• [DATA TO USE]:
-------------------------
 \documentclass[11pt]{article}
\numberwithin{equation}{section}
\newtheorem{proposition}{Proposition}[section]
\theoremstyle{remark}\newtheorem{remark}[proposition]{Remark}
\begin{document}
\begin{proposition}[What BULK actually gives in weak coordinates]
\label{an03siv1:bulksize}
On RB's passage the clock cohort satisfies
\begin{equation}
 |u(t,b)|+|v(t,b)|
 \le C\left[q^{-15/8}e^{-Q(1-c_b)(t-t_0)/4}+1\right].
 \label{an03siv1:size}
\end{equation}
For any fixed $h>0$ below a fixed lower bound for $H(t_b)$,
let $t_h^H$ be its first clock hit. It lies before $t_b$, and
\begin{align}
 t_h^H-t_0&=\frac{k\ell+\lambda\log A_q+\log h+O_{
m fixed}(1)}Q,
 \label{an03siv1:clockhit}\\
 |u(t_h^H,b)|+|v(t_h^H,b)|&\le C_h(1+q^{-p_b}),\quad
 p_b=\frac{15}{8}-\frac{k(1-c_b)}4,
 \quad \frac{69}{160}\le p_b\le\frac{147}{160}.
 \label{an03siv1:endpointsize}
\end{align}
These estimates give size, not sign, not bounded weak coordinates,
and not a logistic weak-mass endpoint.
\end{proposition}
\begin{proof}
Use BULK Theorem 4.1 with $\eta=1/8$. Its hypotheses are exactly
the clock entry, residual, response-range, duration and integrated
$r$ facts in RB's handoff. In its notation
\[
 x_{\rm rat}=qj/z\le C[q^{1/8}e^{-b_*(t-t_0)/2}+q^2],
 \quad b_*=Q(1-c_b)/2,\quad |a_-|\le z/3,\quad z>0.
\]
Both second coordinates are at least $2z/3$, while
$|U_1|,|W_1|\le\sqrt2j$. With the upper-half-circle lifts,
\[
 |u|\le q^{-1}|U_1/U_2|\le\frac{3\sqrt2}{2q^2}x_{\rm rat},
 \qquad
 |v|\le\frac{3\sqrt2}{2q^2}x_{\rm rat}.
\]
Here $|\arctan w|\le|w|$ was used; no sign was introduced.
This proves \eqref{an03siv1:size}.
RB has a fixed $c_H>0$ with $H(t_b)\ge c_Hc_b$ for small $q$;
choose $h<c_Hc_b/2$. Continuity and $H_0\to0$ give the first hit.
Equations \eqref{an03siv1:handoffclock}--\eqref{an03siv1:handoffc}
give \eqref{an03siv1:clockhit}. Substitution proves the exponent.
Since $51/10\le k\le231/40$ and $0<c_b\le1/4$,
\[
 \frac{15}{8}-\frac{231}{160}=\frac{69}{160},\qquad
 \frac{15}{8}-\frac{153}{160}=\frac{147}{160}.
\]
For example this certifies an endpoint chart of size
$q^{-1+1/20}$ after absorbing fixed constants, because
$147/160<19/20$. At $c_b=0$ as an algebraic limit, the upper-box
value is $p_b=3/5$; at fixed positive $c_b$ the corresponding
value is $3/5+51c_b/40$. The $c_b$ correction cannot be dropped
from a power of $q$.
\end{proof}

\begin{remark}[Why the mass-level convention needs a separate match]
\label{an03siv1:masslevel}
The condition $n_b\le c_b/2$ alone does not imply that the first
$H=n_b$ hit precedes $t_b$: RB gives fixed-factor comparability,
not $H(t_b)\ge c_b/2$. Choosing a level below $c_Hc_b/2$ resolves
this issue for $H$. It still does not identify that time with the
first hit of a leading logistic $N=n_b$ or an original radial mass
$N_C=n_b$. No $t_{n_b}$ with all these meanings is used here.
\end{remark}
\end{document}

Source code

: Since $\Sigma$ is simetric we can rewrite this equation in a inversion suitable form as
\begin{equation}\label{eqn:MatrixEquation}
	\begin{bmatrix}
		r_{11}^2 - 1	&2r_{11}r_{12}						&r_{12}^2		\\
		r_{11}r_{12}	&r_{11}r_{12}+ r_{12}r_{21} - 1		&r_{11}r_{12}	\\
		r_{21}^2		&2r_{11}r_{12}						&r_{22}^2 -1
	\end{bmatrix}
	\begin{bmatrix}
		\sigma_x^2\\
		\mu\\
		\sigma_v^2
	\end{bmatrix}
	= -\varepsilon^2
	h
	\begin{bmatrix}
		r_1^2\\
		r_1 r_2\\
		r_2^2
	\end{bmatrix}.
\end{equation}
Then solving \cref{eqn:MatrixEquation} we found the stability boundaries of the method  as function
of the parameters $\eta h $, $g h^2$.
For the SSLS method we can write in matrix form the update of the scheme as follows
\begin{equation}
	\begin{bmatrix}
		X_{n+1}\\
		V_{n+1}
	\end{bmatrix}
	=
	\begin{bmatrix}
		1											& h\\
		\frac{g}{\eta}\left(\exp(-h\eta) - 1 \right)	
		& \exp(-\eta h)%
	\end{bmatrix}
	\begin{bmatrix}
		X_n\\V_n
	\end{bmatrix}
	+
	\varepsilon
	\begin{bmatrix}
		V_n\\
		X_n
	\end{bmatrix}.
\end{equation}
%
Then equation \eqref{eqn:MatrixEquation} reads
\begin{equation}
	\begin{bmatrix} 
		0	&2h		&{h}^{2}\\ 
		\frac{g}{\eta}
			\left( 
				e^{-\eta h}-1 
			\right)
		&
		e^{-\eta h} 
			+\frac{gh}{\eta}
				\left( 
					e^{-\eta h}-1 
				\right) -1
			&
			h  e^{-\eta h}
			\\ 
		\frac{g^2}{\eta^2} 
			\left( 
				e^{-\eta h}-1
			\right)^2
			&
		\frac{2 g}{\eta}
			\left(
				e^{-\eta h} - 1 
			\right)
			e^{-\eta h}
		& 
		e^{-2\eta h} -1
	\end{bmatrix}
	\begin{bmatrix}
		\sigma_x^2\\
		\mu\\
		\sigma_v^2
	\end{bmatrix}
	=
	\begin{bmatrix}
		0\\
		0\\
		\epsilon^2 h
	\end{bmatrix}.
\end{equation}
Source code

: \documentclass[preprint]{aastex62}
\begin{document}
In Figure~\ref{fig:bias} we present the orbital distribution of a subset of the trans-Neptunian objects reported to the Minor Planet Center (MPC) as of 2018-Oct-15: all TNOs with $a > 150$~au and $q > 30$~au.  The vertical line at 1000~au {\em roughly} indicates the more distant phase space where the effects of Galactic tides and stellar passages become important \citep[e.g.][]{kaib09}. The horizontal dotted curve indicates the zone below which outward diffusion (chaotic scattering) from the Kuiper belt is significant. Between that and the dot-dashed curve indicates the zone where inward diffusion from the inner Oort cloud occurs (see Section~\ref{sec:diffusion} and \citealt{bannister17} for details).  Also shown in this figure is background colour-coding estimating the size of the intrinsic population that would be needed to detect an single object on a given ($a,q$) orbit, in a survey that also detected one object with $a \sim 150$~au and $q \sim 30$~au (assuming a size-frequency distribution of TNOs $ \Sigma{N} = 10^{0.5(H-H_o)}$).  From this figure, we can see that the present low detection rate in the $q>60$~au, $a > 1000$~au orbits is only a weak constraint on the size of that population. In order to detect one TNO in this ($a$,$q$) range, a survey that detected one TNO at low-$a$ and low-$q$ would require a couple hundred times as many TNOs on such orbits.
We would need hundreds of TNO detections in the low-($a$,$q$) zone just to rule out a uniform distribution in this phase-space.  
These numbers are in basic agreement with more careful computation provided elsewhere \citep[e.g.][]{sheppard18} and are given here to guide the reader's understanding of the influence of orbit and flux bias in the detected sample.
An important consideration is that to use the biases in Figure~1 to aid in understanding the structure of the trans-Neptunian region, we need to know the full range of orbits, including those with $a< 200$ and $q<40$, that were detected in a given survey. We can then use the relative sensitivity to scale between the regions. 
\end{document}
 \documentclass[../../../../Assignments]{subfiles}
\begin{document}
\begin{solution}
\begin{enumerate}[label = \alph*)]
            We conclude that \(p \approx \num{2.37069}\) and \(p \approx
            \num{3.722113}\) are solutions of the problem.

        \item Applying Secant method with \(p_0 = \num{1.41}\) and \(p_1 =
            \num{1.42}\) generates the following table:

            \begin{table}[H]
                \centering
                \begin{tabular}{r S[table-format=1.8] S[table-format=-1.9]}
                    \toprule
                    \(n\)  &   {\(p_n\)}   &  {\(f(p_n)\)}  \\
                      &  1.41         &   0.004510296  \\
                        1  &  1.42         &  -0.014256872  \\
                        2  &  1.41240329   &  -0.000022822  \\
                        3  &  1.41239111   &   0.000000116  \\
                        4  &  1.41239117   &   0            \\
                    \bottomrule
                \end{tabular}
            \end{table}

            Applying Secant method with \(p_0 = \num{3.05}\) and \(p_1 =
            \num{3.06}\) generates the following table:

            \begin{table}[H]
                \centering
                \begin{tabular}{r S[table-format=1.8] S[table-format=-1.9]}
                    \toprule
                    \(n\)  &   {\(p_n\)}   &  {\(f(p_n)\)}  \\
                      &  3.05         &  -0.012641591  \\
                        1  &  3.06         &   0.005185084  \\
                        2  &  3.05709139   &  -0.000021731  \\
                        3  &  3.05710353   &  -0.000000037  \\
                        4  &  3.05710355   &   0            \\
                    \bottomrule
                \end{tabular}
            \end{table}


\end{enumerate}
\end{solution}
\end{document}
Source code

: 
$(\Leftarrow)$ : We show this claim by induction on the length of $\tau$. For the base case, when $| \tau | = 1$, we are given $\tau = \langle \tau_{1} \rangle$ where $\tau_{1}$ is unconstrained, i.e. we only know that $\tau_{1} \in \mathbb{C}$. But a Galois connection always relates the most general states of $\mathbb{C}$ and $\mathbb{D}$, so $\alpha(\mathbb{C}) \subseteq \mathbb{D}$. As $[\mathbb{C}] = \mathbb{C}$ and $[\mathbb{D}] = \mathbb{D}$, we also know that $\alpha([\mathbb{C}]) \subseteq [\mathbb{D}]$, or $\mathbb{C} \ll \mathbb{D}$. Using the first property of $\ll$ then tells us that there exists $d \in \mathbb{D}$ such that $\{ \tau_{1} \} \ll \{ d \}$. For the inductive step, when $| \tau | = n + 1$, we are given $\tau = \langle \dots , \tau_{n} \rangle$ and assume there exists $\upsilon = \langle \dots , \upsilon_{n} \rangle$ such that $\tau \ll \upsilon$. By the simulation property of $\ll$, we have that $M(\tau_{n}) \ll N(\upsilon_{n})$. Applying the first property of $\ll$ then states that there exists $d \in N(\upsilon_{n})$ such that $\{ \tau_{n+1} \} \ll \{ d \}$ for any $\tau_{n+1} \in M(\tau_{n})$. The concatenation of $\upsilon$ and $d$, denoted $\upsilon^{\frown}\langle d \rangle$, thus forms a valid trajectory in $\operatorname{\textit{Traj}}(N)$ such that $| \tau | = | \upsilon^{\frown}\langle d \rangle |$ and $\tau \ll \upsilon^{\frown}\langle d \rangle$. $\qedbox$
-------------------------
• [GOAL OF THE EXERCISE]: For every line above that includes the string "logistic", copy the line.

• [COMPLETED EXERCISE]:
and not a logistic weak-mass endpoint.
first hit of a leading logistic $N=n_b$ or an original radial mass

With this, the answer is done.